1. If s/he has information that aids in the investigation.
2. If s/he is suspected to be involved in the crime and further investigation is called for.
3. Where an individual is working with the law enforcers to collect evidence of a crime committed.
What is the difference between a person of interest and a suspect?
A person of interest is not defined although it is interchangeably used with the suspect. However, the term suspect is too precise. A person of interest can be innocent and just cooperate with the investigations. A suspect is already awaiting trial, and there is evidence incriminating them, but for a person of interest, it is mainly an intuition by either the police or the prosecutor. The term has not been formally defined in any legal manuscript and is mostly used by police and prosecutors.

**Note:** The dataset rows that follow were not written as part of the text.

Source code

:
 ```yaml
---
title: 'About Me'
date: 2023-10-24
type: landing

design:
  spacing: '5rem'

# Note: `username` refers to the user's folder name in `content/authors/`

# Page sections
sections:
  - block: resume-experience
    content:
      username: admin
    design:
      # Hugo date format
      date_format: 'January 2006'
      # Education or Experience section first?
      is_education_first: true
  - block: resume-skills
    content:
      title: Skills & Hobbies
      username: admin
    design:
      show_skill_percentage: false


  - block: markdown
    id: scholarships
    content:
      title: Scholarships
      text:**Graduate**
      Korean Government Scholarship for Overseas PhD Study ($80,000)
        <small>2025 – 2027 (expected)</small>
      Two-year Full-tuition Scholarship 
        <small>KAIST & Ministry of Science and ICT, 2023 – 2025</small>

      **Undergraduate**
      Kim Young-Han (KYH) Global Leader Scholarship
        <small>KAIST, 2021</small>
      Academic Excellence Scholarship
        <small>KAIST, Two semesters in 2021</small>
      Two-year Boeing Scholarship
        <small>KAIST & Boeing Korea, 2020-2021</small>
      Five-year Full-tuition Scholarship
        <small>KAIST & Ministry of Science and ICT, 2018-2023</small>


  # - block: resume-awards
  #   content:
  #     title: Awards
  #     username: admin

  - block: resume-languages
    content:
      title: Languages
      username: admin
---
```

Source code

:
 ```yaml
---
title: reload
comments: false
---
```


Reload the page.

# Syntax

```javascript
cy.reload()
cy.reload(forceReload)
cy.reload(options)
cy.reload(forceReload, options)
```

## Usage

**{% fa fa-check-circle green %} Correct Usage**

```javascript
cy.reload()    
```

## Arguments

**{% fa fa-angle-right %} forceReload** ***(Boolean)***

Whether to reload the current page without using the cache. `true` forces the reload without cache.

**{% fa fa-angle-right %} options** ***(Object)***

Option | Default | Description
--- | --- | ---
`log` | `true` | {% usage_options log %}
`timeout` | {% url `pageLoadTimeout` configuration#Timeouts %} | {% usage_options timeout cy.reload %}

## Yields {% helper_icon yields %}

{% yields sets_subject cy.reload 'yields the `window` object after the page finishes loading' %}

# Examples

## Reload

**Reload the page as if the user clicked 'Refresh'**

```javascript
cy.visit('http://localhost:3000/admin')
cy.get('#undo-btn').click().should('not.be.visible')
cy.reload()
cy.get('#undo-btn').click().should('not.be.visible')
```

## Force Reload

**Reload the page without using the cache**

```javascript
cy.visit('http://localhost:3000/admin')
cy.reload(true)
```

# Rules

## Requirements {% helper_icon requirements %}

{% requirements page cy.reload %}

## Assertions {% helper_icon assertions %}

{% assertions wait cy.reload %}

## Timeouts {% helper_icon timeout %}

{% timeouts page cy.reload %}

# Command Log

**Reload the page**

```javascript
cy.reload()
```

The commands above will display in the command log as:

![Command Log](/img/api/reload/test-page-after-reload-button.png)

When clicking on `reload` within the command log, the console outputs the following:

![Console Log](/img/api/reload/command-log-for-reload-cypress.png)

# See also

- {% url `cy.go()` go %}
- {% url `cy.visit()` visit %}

It refers to the type of surveillance observed on a particular person of interest. This can include tapping an individual’s phone and laptop to monitor activities.
This kind of surveillance can be extrusive or intrusive depending on the trustworthiness of the person in question. Intrusive surveillance involves close and detailed tracking of a person’s activities such as placing bugs in their car.
Extrusive surveillance is whereby a person is observed from a distance, for example through cameras.
A person is innocent until proven guilty. It does not matter if all the evidence points to them, they remain innocent unless they acknowledge being guilty of the offenses they are charged with. The media have often described a person of interest as guilty until proven innocent.
The media puts up a trial on the person with the public as the jury. Even if someone is proven innocent, the public already as its verdict. A person’s reputation is destroyed.
It is therefore advisable to seek legal assistance when one is identified as a person of interest before things get too serious…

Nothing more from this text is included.